El proyecto de criptomonedas Foom Cash casi perdió más de dos millones de dólares debido a un error al poner en marcha el sistema, pero la mayor parte de los fondos se recuperó literalmente en el último momento. Intervino un hacker de sombrero blanco que detectó la vulnerabilidad antes que los atacantes y logró trasladar el dinero a un lugar seguro.
El equipo de Foom Cash informó que recuperó 1,84 millones de dólares de los 2,26 millones sustraídos. El protocolo es una lotería descentralizada de criptomonedas construida sobre pruebas de conocimiento cero.
El hacker conocido bajo el alias Duha detectó la vulnerabilidad y rápidamente interceptó los fondos en la red Base, impidiendo que los atacantes retiraran definitivamente el dinero. La empresa Decurity ayudó a recuperar parte de los fondos en la red Ethereum. Ambos participantes de la operación recibieron recompensas: a Duha le pagaron 320.000 dólares en el marco de un programa de búsqueda de vulnerabilidades, y a Decurity le otorgaron 100.000 dólares por la ayuda en la recuperación de fondos.

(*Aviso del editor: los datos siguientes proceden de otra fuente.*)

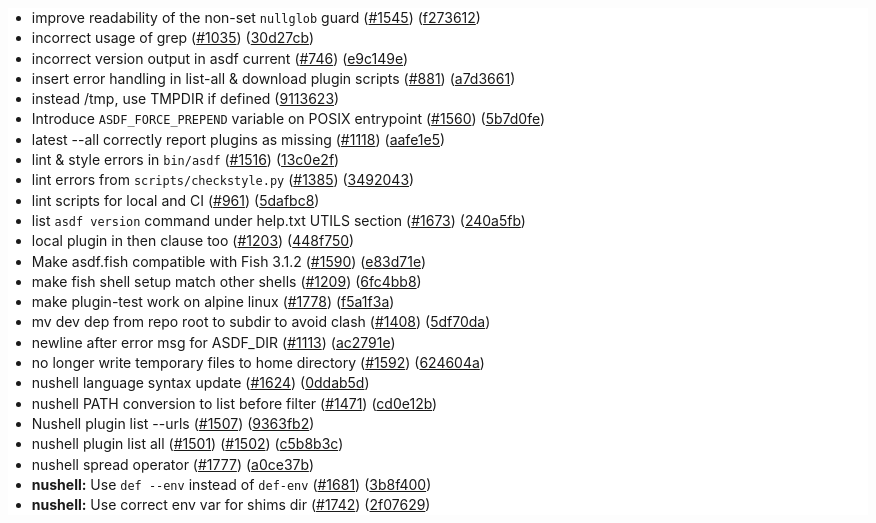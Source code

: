 * improve readability of the non-set `nullglob` guard ([#1545](https://github.com/xlgames-navi/asdf/issues/1545)) ([f273612](https://github.com/xlgames-navi/asdf/commit/f273612155188f62cf8daf584d5581cd4214daf4))
* incorrect usage of grep ([#1035](https://github.com/xlgames-navi/asdf/issues/1035)) ([30d27cb](https://github.com/xlgames-navi/asdf/commit/30d27cbe6b358cd790fb66dbc8a14806eca23f05))
* incorrect version output in asdf current ([#746](https://github.com/xlgames-navi/asdf/issues/746)) ([e9c149e](https://github.com/xlgames-navi/asdf/commit/e9c149ea212cf5bf822bbce8d01aae88caaa30b2))
* insert error handling in list-all & download plugin scripts ([#881](https://github.com/xlgames-navi/asdf/issues/881)) ([a7d3661](https://github.com/xlgames-navi/asdf/commit/a7d3661f6c53b24ae1c21e93f94209f3af243349))
* instead /tmp, use TMPDIR if defined ([9113623](https://github.com/xlgames-navi/asdf/commit/91136234e90b5fe8718338f513fa770c99151d3e))
* Introduce `ASDF_FORCE_PREPEND` variable on POSIX entrypoint ([#1560](https://github.com/xlgames-navi/asdf/issues/1560)) ([5b7d0fe](https://github.com/xlgames-navi/asdf/commit/5b7d0fea0a10681d89dd7bf4010e0a39e6696841))
* latest --all correctly report plugins as missing ([#1118](https://github.com/xlgames-navi/asdf/issues/1118)) ([aafe1e5](https://github.com/xlgames-navi/asdf/commit/aafe1e5304c2d2a026831976c18faa6fb48d25bc))
* lint & style errors in `bin/asdf` ([#1516](https://github.com/xlgames-navi/asdf/issues/1516)) ([13c0e2f](https://github.com/xlgames-navi/asdf/commit/13c0e2fab0e9ad4dccf72b6f5586fb32458b8709))
* lint errors from `scripts/checkstyle.py` ([#1385](https://github.com/xlgames-navi/asdf/issues/1385)) ([3492043](https://github.com/xlgames-navi/asdf/commit/3492043241e466337c5965a6fe2e089147bc4152))
* lint scripts for local and CI ([#961](https://github.com/xlgames-navi/asdf/issues/961)) ([5dafbc8](https://github.com/xlgames-navi/asdf/commit/5dafbc8e390eacbcfcf97d6d2890e0aa6ef9cd60))
* list `asdf version` command under help.txt UTILS section ([#1673](https://github.com/xlgames-navi/asdf/issues/1673)) ([240a5fb](https://github.com/xlgames-navi/asdf/commit/240a5fbdea1de055672d02f83db1de990ea2bf83))
* local plugin in then clause too ([#1203](https://github.com/xlgames-navi/asdf/issues/1203)) ([448f750](https://github.com/xlgames-navi/asdf/commit/448f750891a4366f45d905b112ad20d4be66c496))
* Make asdf.fish compatible with Fish 3.1.2 ([#1590](https://github.com/xlgames-navi/asdf/issues/1590)) ([e83d71e](https://github.com/xlgames-navi/asdf/commit/e83d71e43f525453994eb4cfda8ad66f8b914529))
* make fish shell setup match other shells ([#1209](https://github.com/xlgames-navi/asdf/issues/1209)) ([6fc4bb8](https://github.com/xlgames-navi/asdf/commit/6fc4bb8fc650e73152ce326267f89df6865cdd24))
* make plugin-test work on alpine linux ([#1778](https://github.com/xlgames-navi/asdf/issues/1778)) ([f5a1f3a](https://github.com/xlgames-navi/asdf/commit/f5a1f3a0a8bb50796f6ccf618d2bf4cf3bdea097))
* mv dev dep from repo root to subdir to avoid clash ([#1408](https://github.com/xlgames-navi/asdf/issues/1408)) ([5df70da](https://github.com/xlgames-navi/asdf/commit/5df70dadacd66b4150ed47e58c861418c0d1281f))
* newline after error msg for ASDF_DIR ([#1113](https://github.com/xlgames-navi/asdf/issues/1113)) ([ac2791e](https://github.com/xlgames-navi/asdf/commit/ac2791e49f7fcdbeb420415d8ddcb5f17bcf296e))
* no longer write temporary files to home directory ([#1592](https://github.com/xlgames-navi/asdf/issues/1592)) ([624604a](https://github.com/xlgames-navi/asdf/commit/624604a8626dc6006d78121d4cf0f6c920449c56))
* nushell language syntax update ([#1624](https://github.com/xlgames-navi/asdf/issues/1624)) ([0ddab5d](https://github.com/xlgames-navi/asdf/commit/0ddab5dfaf28ad97c84a6aa56b08ccc212e07b4d))
* nushell PATH conversion to list before filter ([#1471](https://github.com/xlgames-navi/asdf/issues/1471)) ([cd0e12b](https://github.com/xlgames-navi/asdf/commit/cd0e12b3ee4090242b884ac4aea0f65784e52946))
* Nushell plugin list --urls ([#1507](https://github.com/xlgames-navi/asdf/issues/1507)) ([9363fb2](https://github.com/xlgames-navi/asdf/commit/9363fb2f72e7fa08d3580b22d465af48a7d37031))
* nushell plugin list all ([#1501](https://github.com/xlgames-navi/asdf/issues/1501)) ([#1502](https://github.com/xlgames-navi/asdf/issues/1502)) ([c5b8b3c](https://github.com/xlgames-navi/asdf/commit/c5b8b3c128b48e1531f6d03d2083435f413a4738))
* nushell spread operator ([#1777](https://github.com/xlgames-navi/asdf/issues/1777)) ([a0ce37b](https://github.com/xlgames-navi/asdf/commit/a0ce37b89bd5eb4ddaa806f96305ee99a8c5d365))
* **nushell:** Use `def --env` instead of `def-env` ([#1681](https://github.com/xlgames-navi/asdf/issues/1681)) ([3b8f400](https://github.com/xlgames-navi/asdf/commit/3b8f400c3e628851286bfebd8da5bc7ab45cd676))
* **nushell:** Use correct env var for shims dir ([#1742](https://github.com/xlgames-navi/asdf/issues/1742)) ([2f07629](https://github.com/xlgames-navi/asdf/commit/2f0762991c35da933b81ba6ab75457a504deedbb))
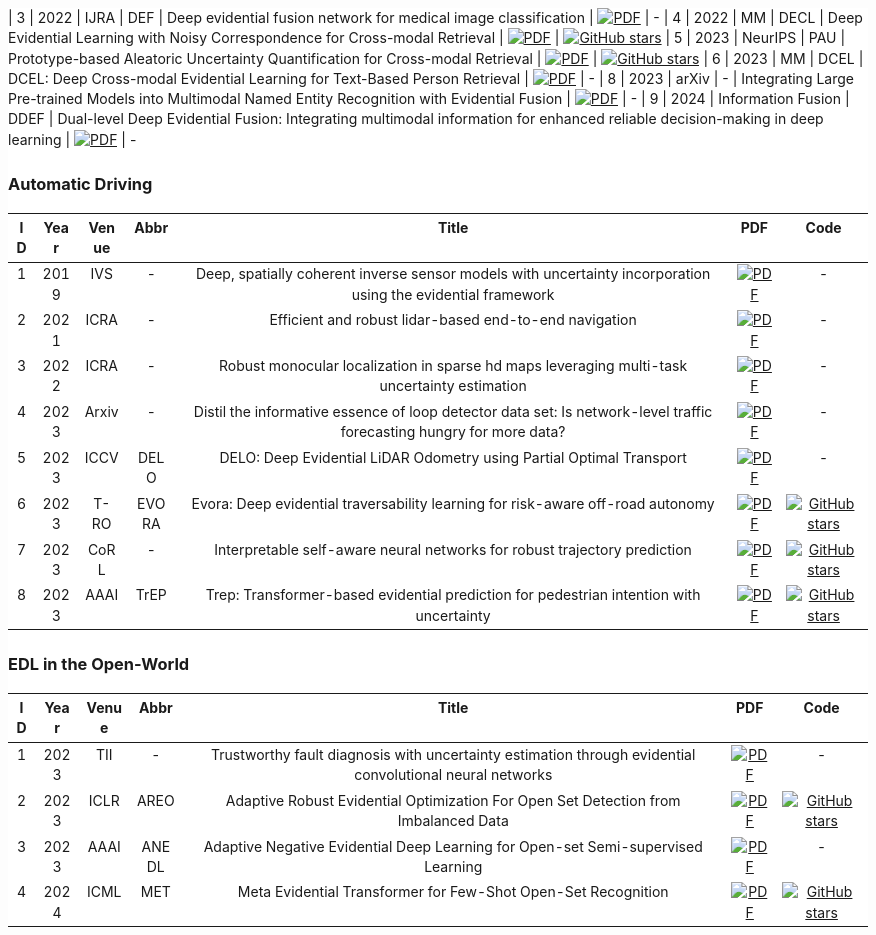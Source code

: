 | 3 | 2022 | IJRA | DEF | Deep evidential fusion network for medical image classification | [![PDF](https://img.shields.io/badge/PDF-View-red?style=plastic)](https://www.sciencedirect.com/science/article/pii/S0888613X22001256/pdfft?md5=0ed024f031fb6b9593c3ab88bdc917b2&pid=1-s2.0-S0888613X22001256-main.pdf) | -
| 4 | 2022 | MM | DECL | Deep Evidential Learning with Noisy Correspondence for Cross-modal Retrieval | [![PDF](https://img.shields.io/badge/PDF-View-red?style=plastic)](https://dl.acm.org/doi/pdf/10.1145/3503161.3547922) | [![GitHub stars](https://img.shields.io/github/stars/QinYang79/DECL)](https://github.com/QinYang79/DECL) 
| 5 | 2023 | NeurIPS | PAU | Prototype-based Aleatoric Uncertainty Quantification for Cross-modal Retrieval | [![PDF](https://img.shields.io/badge/PDF-View-red?style=plastic)](https://proceedings.neurips.cc/paper_files/paper/2023/file/4d893f766ab60e5337659b9e71883af4-Paper-Conference.pdf) | [![GitHub stars](https://img.shields.io/github/stars/leolee99/PAU)](https://github.com/leolee99/PAU) 
| 6 | 2023 | MM | DCEL | DCEL: Deep Cross-modal Evidential Learning for Text-Based Person Retrieval | [![PDF](https://img.shields.io/badge/PDF-View-red?style=plastic)](https://dl.acm.org/doi/pdf/10.1145/3581783.3612244) | -
| 8 | 2023 | arXiv | - | Integrating Large Pre-trained Models into Multimodal Named Entity Recognition with Evidential Fusion | [![PDF](https://img.shields.io/badge/PDF-View-red?style=plastic)](https://arxiv.org/pdf/2306.16991) | -
| 9 | 2024 | Information Fusion | DDEF | Dual-level Deep Evidential Fusion: Integrating multimodal information for enhanced reliable decision-making in deep learning | [![PDF](https://img.shields.io/badge/PDF-View-red?style=plastic)](https://www.sciencedirect.com/science/article/pii/S1566253523004293/pdfft?md5=090f37e0b04a50009073c2f7e7223900&pid=1-s2.0-S1566253523004293-main.pdf) | - 


### Automatic Driving
| ID | Year | Venue |   Abbr   |  Title   |   PDF   |  Code  |
|:--:|:----:|:-----:|:--------:|:--------:|:-------:|:------:|
|  1  | 2019 |IVS|-|Deep, spatially coherent inverse sensor models with uncertainty incorporation using the evidential framework|[![PDF](https://img.shields.io/badge/PDF-View-red?style=plastic)](https://ieeexplore.ieee.org/stamp/stamp.jsp?tp=\&arnumber=8813826)|-
|  2  | 2021 |ICRA|-|Efficient and robust lidar-based end-to-end navigation|[![PDF](https://img.shields.io/badge/PDF-View-red?style=plastic)](https://ieeexplore.ieee.org/stamp/stamp.jsp?tp=\&arnumber=9561299)|-
|  3  | 2022 |ICRA|-|Robust monocular localization in sparse hd maps leveraging multi-task uncertainty estimation|[![PDF](https://img.shields.io/badge/PDF-View-red?style=plastic)](https://ieeexplore.ieee.org/stamp/stamp.jsp?tp=\&arnumber=9812266)|-
|  4  | 2023 |Arxiv|-|Distil the informative essence of loop detector data set: Is network-level traffic forecasting hungry for more data?|[![PDF](https://img.shields.io/badge/PDF-View-red?style=plastic)](https://arxiv.org/pdf/2310.20366)|-
|  5  | 2023 |ICCV|DELO|DELO: Deep Evidential LiDAR Odometry using Partial Optimal Transport| [![PDF](https://img.shields.io/badge/PDF-View-red?style=plastic)](https://openaccess.thecvf.com/content/ICCV2023W/UnCV/papers/Ali_DELO_Deep_Evidential_LiDAR_Odometry_Using_Partial_Optimal_Transport_ICCVW_2023_paper.pdf) |-
|  6  | 2023 |T-RO|EVORA|Evora: Deep evidential traversability learning for risk-aware off-road autonomy|[![PDF](https://img.shields.io/badge/PDF-View-red?style=plastic)](https://ieeexplore.ieee.org/stamp/stamp.jsp?tp=\&arnumber=10606099)|[![GitHub stars](https://img.shields.io/github/stars/mit-acl/mppi_numba)](https://github.com/mit-acl/mppi_numba)
|  7  | 2023 |CoRL|-|Interpretable self-aware neural networks for robust trajectory prediction|[![PDF](https://img.shields.io/badge/PDF-View-red?style=plastic)](https://proceedings.mlr.press/v205/itkina23a/itkina23a.pdf)|[![GitHub stars](https://img.shields.io/github/stars/sisl/InterpretableSelfAwarePrediction)](https://github.com/sisl/InterpretableSelfAwarePrediction) |
|  8  | 2023 |AAAI |TrEP|Trep: Transformer-based evidential prediction for pedestrian intention with uncertainty|[![PDF](https://img.shields.io/badge/PDF-View-red?style=plastic)](https://ojs.aaai.org/index.php/AAAI/article/download/25463/25235)|[![GitHub stars](https://img.shields.io/github/stars/zzmonlyyou/TrEP)](https://github.com/zzmonlyyou/TrEP)

### EDL in the Open-World
| ID | Year | Venue |   Abbr   |  Title   |   PDF   |  Code  |
|:--:|:----:|:-----:|:--------:|:--------:|:-------:|:------:|
|  1  | 2023 |TII|-|Trustworthy fault diagnosis with uncertainty estimation through evidential convolutional neural networks|[![PDF](https://img.shields.io/badge/PDF-View-red?style=plastic)](https://ieeexplore.ieee.org/stamp/stamp.jsp?tp=\&arnumber=10035450)|-|
|  2 | 2023 |ICLR|AREO|Adaptive Robust Evidential Optimization For Open Set Detection from Imbalanced Data|[![PDF](https://img.shields.io/badge/PDF-View-red?style=plastic)](https://par.nsf.gov/servlets/purl/10425432)|[![GitHub stars](https://img.shields.io/github/stars/ritmininglab/AREO)](https://github.com/ritmininglab/AREO)|
|  3 | 2023 |AAAI|ANEDL|Adaptive Negative Evidential Deep Learning for Open-set Semi-supervised Learning|[![PDF](https://img.shields.io/badge/PDF-View-red?style=plastic)](https://ojs.aaai.org/index.php/AAAI/article/download/29597/31006)|-|
|  4 | 2024 |ICML|MET|Meta Evidential Transformer for Few-Shot Open-Set Recognition|[![PDF](https://img.shields.io/badge/PDF-View-red?style=plastic)](https://openreview.net/pdf?id=CquFGSIU6w)|[![GitHub stars](https://img.shields.io/github/stars/ritmininglab/MET)](https://github.com/ritmininglab/MET)|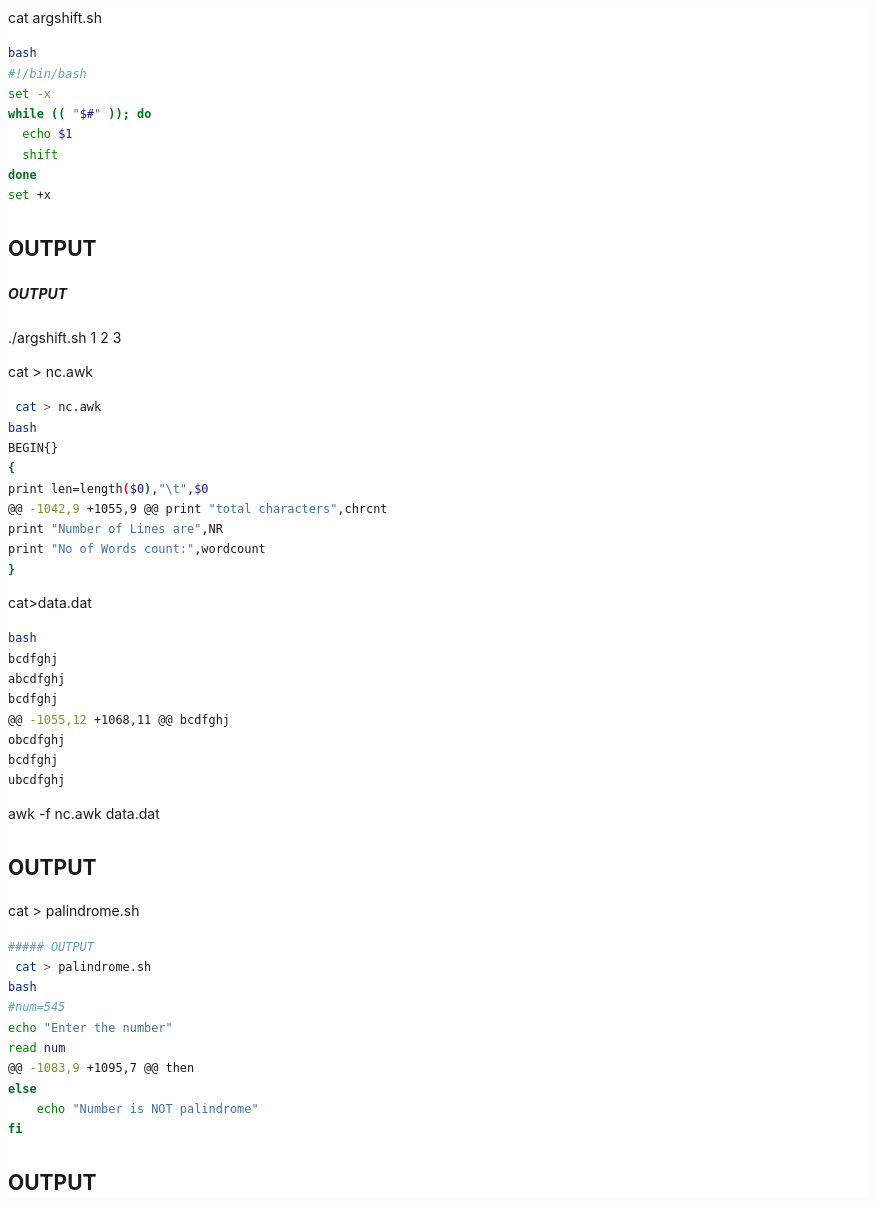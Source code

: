 cat argshift.sh
```bash
bash
#!/bin/bash 
set -x 
while (( "$#" )); do 
  echo $1 
  shift 
done
set +x
```
## OUTPUT

##### OUTPUT
 ./argshift.sh 1 2 3
 
 
cat > nc.awk
```bash
 cat > nc.awk
bash
BEGIN{}
{
print len=length($0),"\t",$0 
@@ -1042,9 +1055,9 @@ print "total characters",chrcnt
print "Number of Lines are",NR
print "No of Words count:",wordcount
}
 ```

cat>data.dat
```bash
bash
bcdfghj
abcdfghj
bcdfghj
@@ -1055,12 +1068,11 @@ bcdfghj
obcdfghj
bcdfghj
ubcdfghj
```

awk -f nc.awk data.dat
## OUTPUT 
 
cat > palindrome.sh
```bash
##### OUTPUT 
 cat > palindrome.sh
bash
#num=545
echo "Enter the number"
read num
@@ -1083,9 +1095,7 @@ then
else
	echo "Number is NOT palindrome"
fi
```
## OUTPUT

Duha agradeció al proyecto por cumplir las promesas de pago de la recompensa y señaló que Foom Cash se toma en serio la seguridad del protocolo y valora la ayuda de los especialistas que buscan vulnerabilidades.
El motivo del hack fue un error al configurar el sistema criptográfico del proyecto. El problema surgió durante la segunda fase de la llamada «inicialización confiable», un procedimiento necesario para el funcionamiento de las pruebas de conocimiento cero. Al desplegar, se omitió un paso en la herramienta de línea de comandos que configura los parámetros del esquema de pruebas.
Como resultado, los parámetros γ (gamma) y δ (delta) permanecieron con valores por defecto. Ambos parámetros apuntaban al mismo generador del grupo G2. Dado que los valores no pasaron por una inicialización aleatoria, un atacante pudo aprovechar el error de configuración. El sistema comenzó a aceptar pruebas criptográficas falsificadas, lo que permitió retirar fondos sin autorización.
La historia demuestra lo peligrosos que pueden ser incluso los errores técnicos menores al poner en marcha sistemas criptográficos. El problema no surgió en la lógica de los contratos inteligentes, sino en la fase de configuración de la infraestructura.